-- Source data follows --

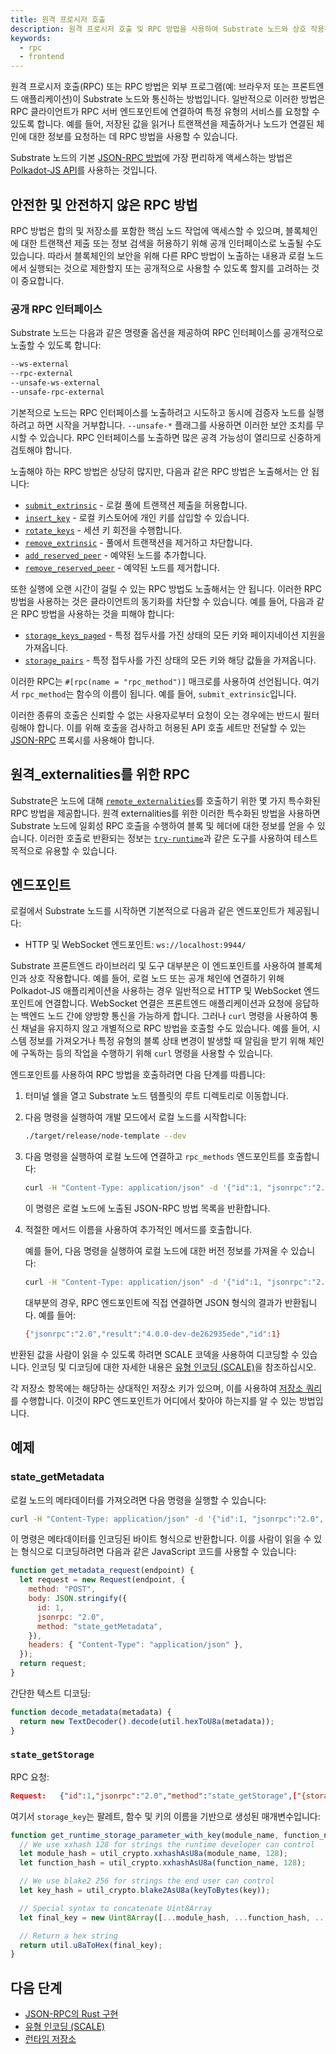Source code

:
 ```yaml
---
title: 원격 프로시저 호출
description: 원격 프로시저 호출 및 RPC 방법을 사용하여 Substrate 노드와 상호 작용하는 방법을 설명합니다.
keywords:
  - rpc
  - frontend
---
```


원격 프로시저 호출(RPC) 또는 RPC 방법은 외부 프로그램(예: 브라우저 또는 프론트엔드 애플리케이션)이 Substrate 노드와 통신하는 방법입니다.
일반적으로 이러한 방법은 RPC 클라이언트가 RPC 서버 엔드포인트에 연결하여 특정 유형의 서비스를 요청할 수 있도록 합니다.
예를 들어, 저장된 값을 읽거나 트랜잭션을 제출하거나 노드가 연결된 체인에 대한 정보를 요청하는 데 RPC 방법을 사용할 수 있습니다.

Substrate 노드의 기본 [JSON-RPC 방법](https://polkadot.js.org/docs/substrate/rpc/)에 가장 편리하게 액세스하는 방법은 [Polkadot-JS API](https://polkadot.js.org/docs/api/)를 사용하는 것입니다.

## 안전한 및 안전하지 않은 RPC 방법

RPC 방법은 합의 및 저장소를 포함한 핵심 노드 작업에 액세스할 수 있으며, 블록체인에 대한 트랜잭션 제출 또는 정보 검색을 허용하기 위해 공개 인터페이스로 노출될 수도 있습니다.
따라서 블록체인의 보안을 위해 다른 RPC 방법이 노출하는 내용과 로컬 노드에서 실행되는 것으로 제한할지 또는 공개적으로 사용할 수 있도록 할지를 고려하는 것이 중요합니다.

### 공개 RPC 인터페이스

Substrate 노드는 다음과 같은 명령줄 옵션을 제공하여 RPC 인터페이스를 공개적으로 노출할 수 있도록 합니다:

```bash
--ws-external
--rpc-external
--unsafe-ws-external
--unsafe-rpc-external
```

기본적으로 노드는 RPC 인터페이스를 노출하려고 시도하고 동시에 검증자 노드를 실행하려고 하면 시작을 거부합니다.
`--unsafe-*` 플래그를 사용하면 이러한 보안 조치를 무시할 수 있습니다.
RPC 인터페이스를 노출하면 많은 공격 가능성이 열리므로 신중하게 검토해야 합니다.

노출해야 하는 RPC 방법은 상당히 많지만, 다음과 같은 RPC 방법은 노출해서는 안 됩니다:

- [`submit_extrinsic`](https://paritytech.github.io/substrate/master/sc_rpc_api/author/trait.AuthorApiClient.html) - 로컬 풀에 트랜잭션 제출을 허용합니다.
- [`insert_key`](https://paritytech.github.io/substrate/master/sc_rpc_api/author/trait.AuthorApiClient.html) - 로컬 키스토어에 개인 키를 삽입할 수 있습니다.
- [`rotate_keys`](https://paritytech.github.io/substrate/master/sc_rpc_api/author/trait.AuthorApiClient.html) - 세션 키 회전을 수행합니다.
- [`remove_extrinsic`](https://paritytech.github.io/substrate/master/substrate_rpc_client/trait.AuthorApi.html#method.remove_extrinsic) - 풀에서 트랜잭션을 제거하고 차단합니다.
- [`add_reserved_peer`](https://paritytech.github.io/substrate/master/sc_rpc_api/system/trait.SystemApiClient.html) - 예약된 노드를 추가합니다.
- [`remove_reserved_peer`](https://paritytech.github.io/substrate/master/sc_rpc_api/system/trait.SystemApiClient.html) - 예약된 노드를 제거합니다.

또한 실행에 오랜 시간이 걸릴 수 있는 RPC 방법도 노출해서는 안 됩니다. 이러한 RPC 방법을 사용하는 것은 클라이언트의 동기화를 차단할 수 있습니다.
예를 들어, 다음과 같은 RPC 방법을 사용하는 것을 피해야 합니다:

- [`storage_keys_paged`](https://paritytech.github.io/substrate/master/sc_rpc_api/state/trait.StateApiClient.html) - 특정 접두사를 가진 상태의 모든 키와 페이지네이션 지원을 가져옵니다.
- [`storage_pairs`](https://paritytech.github.io/substrate/master/sc_rpc_api/state/trait.StateApiClient.html) - 특정 접두사를 가진 상태의 모든 키와 해당 값들을 가져옵니다.

이러한 RPC는 `#[rpc(name = "rpc_method")]` 매크로를 사용하여 선언됩니다. 여기서 `rpc_method`는 함수의 이름이 됩니다. 예를 들어, `submit_extrinsic`입니다.

이러한 종류의 호출은 신뢰할 수 없는 사용자로부터 요청이 오는 경우에는 반드시 필터링해야 합니다.
이를 위해 호출을 검사하고 허용된 API 호출 세트만 전달할 수 있는 [JSON-RPC](/reference/glossary#json-rpc) 프록시를 사용해야 합니다.

## 원격_externalities를 위한 RPC

Substrate은 노드에 대해 [`remote_externalities`](https://github.com/paritytech/polkadot-sdk/blob/master/substrate/utils/frame/remote-externalities/src/lib.rs#L347-#L746)를 호출하기 위한 몇 가지 특수화된 RPC 방법을 제공합니다.
원격 externalities를 위한 이러한 특수화된 방법을 사용하면 Substrate 노드에 일회성 RPC 호출을 수행하여 블록 및 헤더에 대한 정보를 얻을 수 있습니다.
이러한 호출로 반환되는 정보는 [`try-runtime`](/reference/command-line-tools/try-runtime/)과 같은 도구를 사용하여 테스트 목적으로 유용할 수 있습니다.

## 엔드포인트

로컬에서 Substrate 노드를 시작하면 기본적으로 다음과 같은 엔드포인트가 제공됩니다:

- HTTP 및 WebSocket 엔드포인트: `ws://localhost:9944/`

Substrate 프론트엔드 라이브러리 및 도구 대부분은 이 엔드포인트를 사용하여 블록체인과 상호 작용합니다.
예를 들어, 로컬 노드 또는 공개 체인에 연결하기 위해 Polkadot-JS 애플리케이션을 사용하는 경우 일반적으로 HTTP 및 WebSocket 엔드포인트에 연결합니다.
WebSocket 연결은 프론트엔드 애플리케이션과 요청에 응답하는 백엔드 노드 간에 양방향 통신을 가능하게 합니다.
그러나 `curl` 명령을 사용하여 통신 채널을 유지하지 않고 개별적으로 RPC 방법을 호출할 수도 있습니다.
예를 들어, 시스템 정보를 가져오거나 특정 유형의 블록 상태 변경이 발생할 때 알림을 받기 위해 체인에 구독하는 등의 작업을 수행하기 위해 `curl` 명령을 사용할 수 있습니다.

엔드포인트를 사용하여 RPC 방법을 호출하려면 다음 단계를 따릅니다:

1. 터미널 쉘을 열고 Substrate 노드 템플릿의 루트 디렉토리로 이동합니다.

2. 다음 명령을 실행하여 개발 모드에서 로컬 노드를 시작합니다:

   ```bash
   ./target/release/node-template --dev
   ```

3. 다음 명령을 실행하여 로컬 노드에 연결하고 `rpc_methods` 엔드포인트를 호출합니다:

   ```bash
   curl -H "Content-Type: application/json" -d '{"id":1, "jsonrpc":"2.0", "method": "rpc_methods"}' http://localhost:9944/
   ```

   이 명령은 로컬 노드에 노출된 JSON-RPC 방법 목록을 반환합니다.

4. 적절한 메서드 이름을 사용하여 추가적인 메서드를 호출합니다.

   예를 들어, 다음 명령을 실행하여 로컬 노드에 대한 버전 정보를 가져올 수 있습니다:

   ```bash
   curl -H "Content-Type: application/json" -d '{"id":1, "jsonrpc":"2.0", "method": "system_version"}' http://localhost:9944/
   ```

   대부분의 경우, RPC 엔드포인트에 직접 연결하면 JSON 형식의 결과가 반환됩니다.
   예를 들어:

   ```bash
   {"jsonrpc":"2.0","result":"4.0.0-dev-de262935ede","id":1}
   ```

반환된 값을 사람이 읽을 수 있도록 하려면 SCALE 코덱을 사용하여 디코딩할 수 있습니다.
인코딩 및 디코딩에 대한 자세한 내용은 [유형 인코딩 (SCALE)](/reference/scale-codec/)을 참조하십시오.

각 저장소 항목에는 해당하는 상대적인 저장소 키가 있으며, 이를 사용하여 [저장소 쿼리](/main-docs/build/runtime-storage#querying-storage)를 수행합니다.
이것이 RPC 엔드포인트가 어디에서 찾아야 하는지를 알 수 있는 방법입니다.

## 예제

### state_getMetadata

로컬 노드의 메타데이터를 가져오려면 다음 명령을 실행할 수 있습니다:

```bash
curl -H "Content-Type: application/json" -d '{"id":1, "jsonrpc":"2.0", "method": "state_getMetadata"}' http://localhost:9944/
```

이 명령은 메타데이터를 인코딩된 바이트 형식으로 반환합니다. 이를 사람이 읽을 수 있는 형식으로 디코딩하려면 다음과 같은 JavaScript 코드를 사용할 수 있습니다:

```javascript
function get_metadata_request(endpoint) {
  let request = new Request(endpoint, {
    method: "POST",
    body: JSON.stringify({
      id: 1,
      jsonrpc: "2.0",
      method: "state_getMetadata",
    }),
    headers: { "Content-Type": "application/json" },
  });
  return request;
}
```

간단한 텍스트 디코딩:

```javascript
function decode_metadata(metadata) {
  return new TextDecoder().decode(util.hexToU8a(metadata));
}
```

### `state_getStorage`

RPC 요청:

```json
Request:   {"id":1,"jsonrpc":"2.0","method":"state_getStorage",["{storage_key}"]}
```

여기서 `storage_key`는 팔레트, 함수 및 키의 이름을 기반으로 생성된 매개변수입니다:

```javascript
function get_runtime_storage_parameter_with_key(module_name, function_name, key) {
  // We use xxhash 128 for strings the runtime developer can control
  let module_hash = util_crypto.xxhashAsU8a(module_name, 128);
  let function_hash = util_crypto.xxhashAsU8a(function_name, 128);

  // We use blake2 256 for strings the end user can control
  let key_hash = util_crypto.blake2AsU8a(keyToBytes(key));

  // Special syntax to concatenate Uint8Array
  let final_key = new Uint8Array([...module_hash, ...function_hash, ...key_hash]);

  // Return a hex string
  return util.u8aToHex(final_key);
}
```

## 다음 단계

- [JSON-RPC의 Rust 구현](https://github.com/paritytech/jsonrpc)
- [유형 인코딩 (SCALE)](/reference/scale-codec)
- [런타임 저장소](/main-docs/build/runtime-storage/)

-- Source data concluded --

§ **Your goal**:
Only the lines that hold the word "호출합니다" are wanted; each should be pulled from the records.

§ **Written solution**:
3. 다음 명령을 실행하여 로컬 노드에 연결하고 `rpc_methods` 엔드포인트를 호출합니다:
4. 적절한 메서드 이름을 사용하여 추가적인 메서드를 호출합니다.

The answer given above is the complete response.